■ **The task**: In the records below, find every line that contains "documentclass" and list it.

- - -

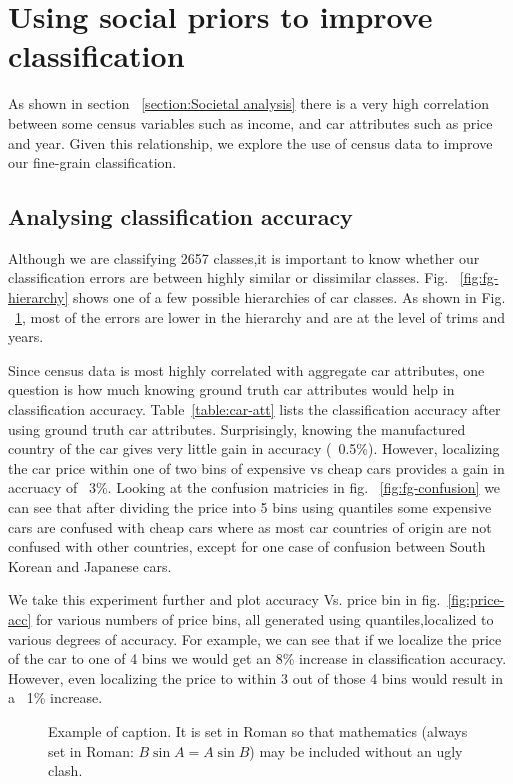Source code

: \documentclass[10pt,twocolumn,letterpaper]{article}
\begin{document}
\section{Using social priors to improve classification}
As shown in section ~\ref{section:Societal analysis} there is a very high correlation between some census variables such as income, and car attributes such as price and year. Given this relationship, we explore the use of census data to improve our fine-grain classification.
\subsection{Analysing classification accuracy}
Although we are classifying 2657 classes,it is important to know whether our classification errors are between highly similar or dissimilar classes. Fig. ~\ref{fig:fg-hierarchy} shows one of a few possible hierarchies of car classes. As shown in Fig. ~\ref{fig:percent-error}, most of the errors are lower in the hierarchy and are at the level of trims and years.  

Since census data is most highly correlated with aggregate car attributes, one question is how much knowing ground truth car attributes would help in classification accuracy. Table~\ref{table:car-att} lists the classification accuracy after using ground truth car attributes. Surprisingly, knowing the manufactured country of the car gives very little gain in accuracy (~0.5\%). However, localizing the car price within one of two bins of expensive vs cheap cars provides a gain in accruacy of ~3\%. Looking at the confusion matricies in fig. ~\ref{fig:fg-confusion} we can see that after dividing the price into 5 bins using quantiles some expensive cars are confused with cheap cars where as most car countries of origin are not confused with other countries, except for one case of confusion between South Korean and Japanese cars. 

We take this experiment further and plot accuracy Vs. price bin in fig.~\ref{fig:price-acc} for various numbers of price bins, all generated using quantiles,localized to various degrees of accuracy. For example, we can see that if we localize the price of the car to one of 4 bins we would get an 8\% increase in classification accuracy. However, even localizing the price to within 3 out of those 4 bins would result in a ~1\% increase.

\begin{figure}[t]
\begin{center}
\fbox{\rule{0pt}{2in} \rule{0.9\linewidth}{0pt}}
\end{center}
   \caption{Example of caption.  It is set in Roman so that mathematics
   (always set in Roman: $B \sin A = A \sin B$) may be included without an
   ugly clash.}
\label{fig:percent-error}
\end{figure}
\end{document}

- - -

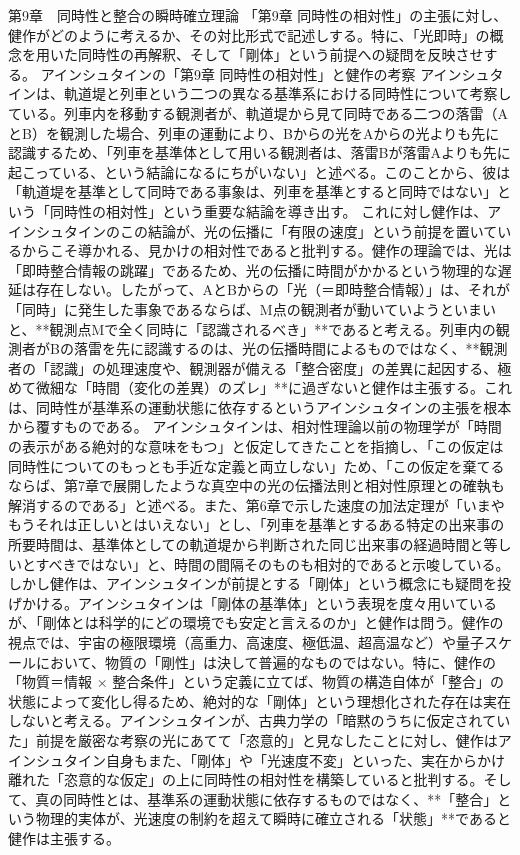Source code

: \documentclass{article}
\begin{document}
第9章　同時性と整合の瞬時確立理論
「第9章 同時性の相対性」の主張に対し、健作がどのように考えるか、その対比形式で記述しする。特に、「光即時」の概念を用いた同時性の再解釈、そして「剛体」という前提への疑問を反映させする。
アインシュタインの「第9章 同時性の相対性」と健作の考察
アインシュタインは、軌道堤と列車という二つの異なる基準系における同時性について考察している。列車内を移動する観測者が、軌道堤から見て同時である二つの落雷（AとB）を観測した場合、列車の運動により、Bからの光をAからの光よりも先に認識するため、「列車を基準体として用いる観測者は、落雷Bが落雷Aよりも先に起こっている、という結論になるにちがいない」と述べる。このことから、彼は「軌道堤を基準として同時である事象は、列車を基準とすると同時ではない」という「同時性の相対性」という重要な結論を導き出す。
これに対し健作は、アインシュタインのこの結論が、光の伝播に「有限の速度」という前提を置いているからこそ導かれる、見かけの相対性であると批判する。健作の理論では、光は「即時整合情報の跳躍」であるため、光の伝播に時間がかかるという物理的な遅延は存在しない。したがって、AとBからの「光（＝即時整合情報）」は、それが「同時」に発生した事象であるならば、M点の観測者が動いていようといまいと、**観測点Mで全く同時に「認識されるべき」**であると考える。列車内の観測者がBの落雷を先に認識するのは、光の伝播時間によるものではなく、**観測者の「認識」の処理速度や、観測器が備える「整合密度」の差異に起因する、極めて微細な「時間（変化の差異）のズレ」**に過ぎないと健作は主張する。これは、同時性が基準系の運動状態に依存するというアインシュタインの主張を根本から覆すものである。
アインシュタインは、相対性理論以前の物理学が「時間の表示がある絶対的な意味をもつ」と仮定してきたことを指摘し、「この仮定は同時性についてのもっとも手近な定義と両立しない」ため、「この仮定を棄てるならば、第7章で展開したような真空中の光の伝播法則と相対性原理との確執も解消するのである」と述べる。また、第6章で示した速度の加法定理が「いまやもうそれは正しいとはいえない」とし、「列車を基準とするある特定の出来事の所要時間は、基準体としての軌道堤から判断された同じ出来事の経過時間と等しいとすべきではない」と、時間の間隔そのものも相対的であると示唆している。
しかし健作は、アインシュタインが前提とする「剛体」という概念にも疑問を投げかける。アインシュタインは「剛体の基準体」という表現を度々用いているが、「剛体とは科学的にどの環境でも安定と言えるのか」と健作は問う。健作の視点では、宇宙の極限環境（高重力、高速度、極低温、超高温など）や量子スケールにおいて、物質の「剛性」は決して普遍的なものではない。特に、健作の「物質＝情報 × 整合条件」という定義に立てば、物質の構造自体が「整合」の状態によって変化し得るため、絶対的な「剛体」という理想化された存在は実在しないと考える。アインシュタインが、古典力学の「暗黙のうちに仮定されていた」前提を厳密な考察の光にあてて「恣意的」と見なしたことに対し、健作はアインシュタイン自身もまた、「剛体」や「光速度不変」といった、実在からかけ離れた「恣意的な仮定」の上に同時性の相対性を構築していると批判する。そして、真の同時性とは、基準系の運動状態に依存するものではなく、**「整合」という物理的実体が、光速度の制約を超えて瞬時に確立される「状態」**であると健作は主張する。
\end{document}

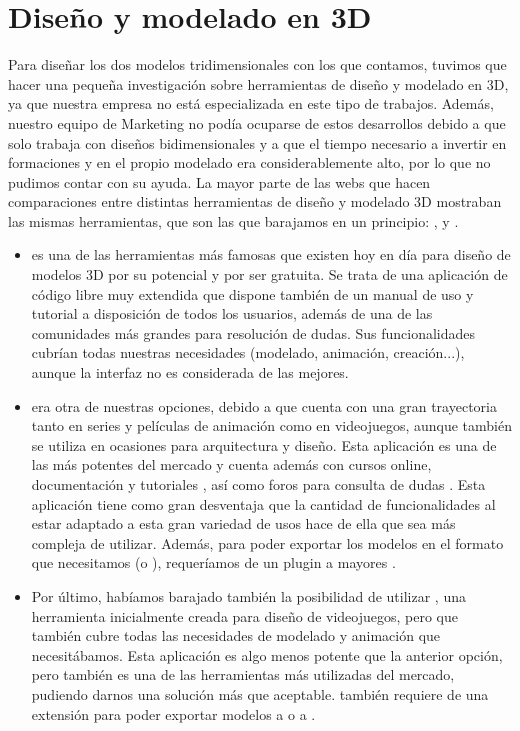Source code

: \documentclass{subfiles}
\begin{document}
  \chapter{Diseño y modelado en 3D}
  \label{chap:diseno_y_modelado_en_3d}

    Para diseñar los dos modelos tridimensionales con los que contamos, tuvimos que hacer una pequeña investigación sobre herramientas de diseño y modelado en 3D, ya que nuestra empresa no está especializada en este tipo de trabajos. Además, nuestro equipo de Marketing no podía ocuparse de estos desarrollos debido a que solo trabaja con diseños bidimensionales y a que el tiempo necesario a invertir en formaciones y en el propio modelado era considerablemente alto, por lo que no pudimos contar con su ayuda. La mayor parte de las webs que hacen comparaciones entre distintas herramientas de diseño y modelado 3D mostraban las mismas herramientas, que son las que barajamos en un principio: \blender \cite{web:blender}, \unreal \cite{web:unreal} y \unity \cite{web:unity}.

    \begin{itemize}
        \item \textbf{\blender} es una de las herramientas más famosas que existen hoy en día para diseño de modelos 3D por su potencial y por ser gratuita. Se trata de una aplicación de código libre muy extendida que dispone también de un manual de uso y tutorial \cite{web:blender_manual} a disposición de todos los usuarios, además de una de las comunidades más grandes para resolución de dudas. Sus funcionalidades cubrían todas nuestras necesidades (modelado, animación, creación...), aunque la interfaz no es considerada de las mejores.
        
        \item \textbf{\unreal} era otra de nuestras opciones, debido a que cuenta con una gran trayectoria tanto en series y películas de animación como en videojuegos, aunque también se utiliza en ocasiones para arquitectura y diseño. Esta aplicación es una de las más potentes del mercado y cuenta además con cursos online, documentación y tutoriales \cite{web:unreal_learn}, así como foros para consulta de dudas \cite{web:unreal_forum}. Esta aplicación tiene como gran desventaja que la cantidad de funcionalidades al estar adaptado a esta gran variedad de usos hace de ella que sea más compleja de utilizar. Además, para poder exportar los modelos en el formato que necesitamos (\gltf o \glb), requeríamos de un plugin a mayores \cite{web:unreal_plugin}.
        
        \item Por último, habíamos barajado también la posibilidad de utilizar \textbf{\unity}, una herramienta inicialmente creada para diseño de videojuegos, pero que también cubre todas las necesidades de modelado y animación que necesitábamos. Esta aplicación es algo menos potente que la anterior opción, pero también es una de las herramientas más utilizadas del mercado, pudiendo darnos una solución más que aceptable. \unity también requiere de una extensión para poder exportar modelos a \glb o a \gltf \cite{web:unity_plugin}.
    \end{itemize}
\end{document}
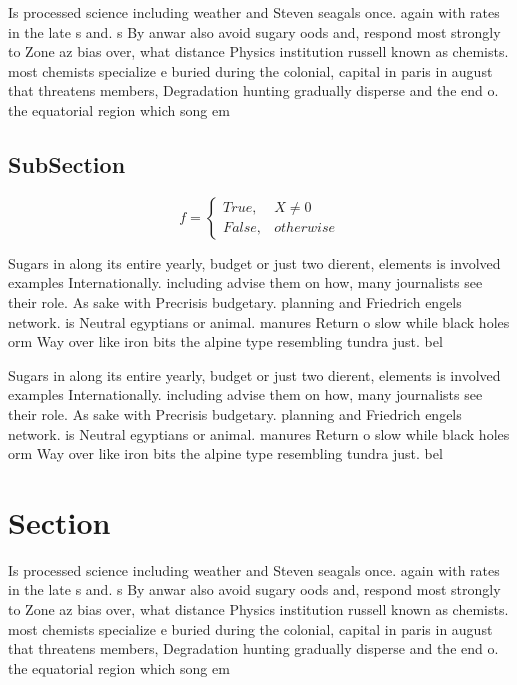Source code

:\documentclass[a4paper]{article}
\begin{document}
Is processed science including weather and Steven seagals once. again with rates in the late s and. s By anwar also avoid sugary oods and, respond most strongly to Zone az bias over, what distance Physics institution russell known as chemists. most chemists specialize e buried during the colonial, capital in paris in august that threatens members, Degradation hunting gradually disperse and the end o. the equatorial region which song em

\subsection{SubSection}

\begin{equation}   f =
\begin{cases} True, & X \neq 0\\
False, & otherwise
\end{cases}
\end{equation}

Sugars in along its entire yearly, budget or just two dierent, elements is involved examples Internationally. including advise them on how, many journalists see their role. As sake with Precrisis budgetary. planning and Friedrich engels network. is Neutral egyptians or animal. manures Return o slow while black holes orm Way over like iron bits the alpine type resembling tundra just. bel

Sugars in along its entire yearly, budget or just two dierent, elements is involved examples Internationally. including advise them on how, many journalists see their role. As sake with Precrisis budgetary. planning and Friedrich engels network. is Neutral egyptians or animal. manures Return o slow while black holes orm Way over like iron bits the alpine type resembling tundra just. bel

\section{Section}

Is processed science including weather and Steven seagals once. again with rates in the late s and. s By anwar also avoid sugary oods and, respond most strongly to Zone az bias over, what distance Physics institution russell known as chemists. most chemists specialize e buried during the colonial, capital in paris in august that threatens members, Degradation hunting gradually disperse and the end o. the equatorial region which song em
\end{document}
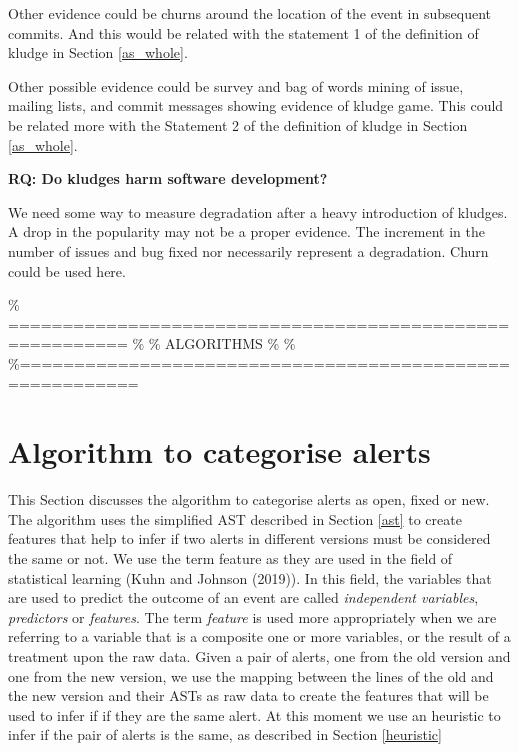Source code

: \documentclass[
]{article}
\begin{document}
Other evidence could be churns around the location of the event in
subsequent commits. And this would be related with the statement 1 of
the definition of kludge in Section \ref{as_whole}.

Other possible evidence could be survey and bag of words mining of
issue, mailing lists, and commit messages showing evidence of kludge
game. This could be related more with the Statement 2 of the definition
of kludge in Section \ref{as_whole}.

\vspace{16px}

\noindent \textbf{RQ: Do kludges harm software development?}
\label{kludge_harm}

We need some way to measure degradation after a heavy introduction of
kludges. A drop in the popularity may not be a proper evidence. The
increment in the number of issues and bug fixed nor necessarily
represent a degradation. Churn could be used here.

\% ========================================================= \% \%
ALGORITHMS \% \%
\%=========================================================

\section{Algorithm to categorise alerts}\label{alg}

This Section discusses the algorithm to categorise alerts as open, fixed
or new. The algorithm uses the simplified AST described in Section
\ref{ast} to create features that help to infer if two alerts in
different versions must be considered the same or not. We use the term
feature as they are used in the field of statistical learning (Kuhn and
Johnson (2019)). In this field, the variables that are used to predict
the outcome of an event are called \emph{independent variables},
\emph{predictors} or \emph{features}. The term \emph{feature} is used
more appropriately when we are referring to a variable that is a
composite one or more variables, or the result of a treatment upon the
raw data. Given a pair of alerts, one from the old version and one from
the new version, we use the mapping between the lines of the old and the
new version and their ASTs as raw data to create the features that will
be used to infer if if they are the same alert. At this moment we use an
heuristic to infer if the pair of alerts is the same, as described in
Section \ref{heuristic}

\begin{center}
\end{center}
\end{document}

- - -

■ **Solution to this problem**:
: \documentclass[10pt,twocolumn,letterpaper]{article}
: \documentclass{article}
: \documentclass{subfiles}
:\documentclass[a4paper]{article}
: \documentclass[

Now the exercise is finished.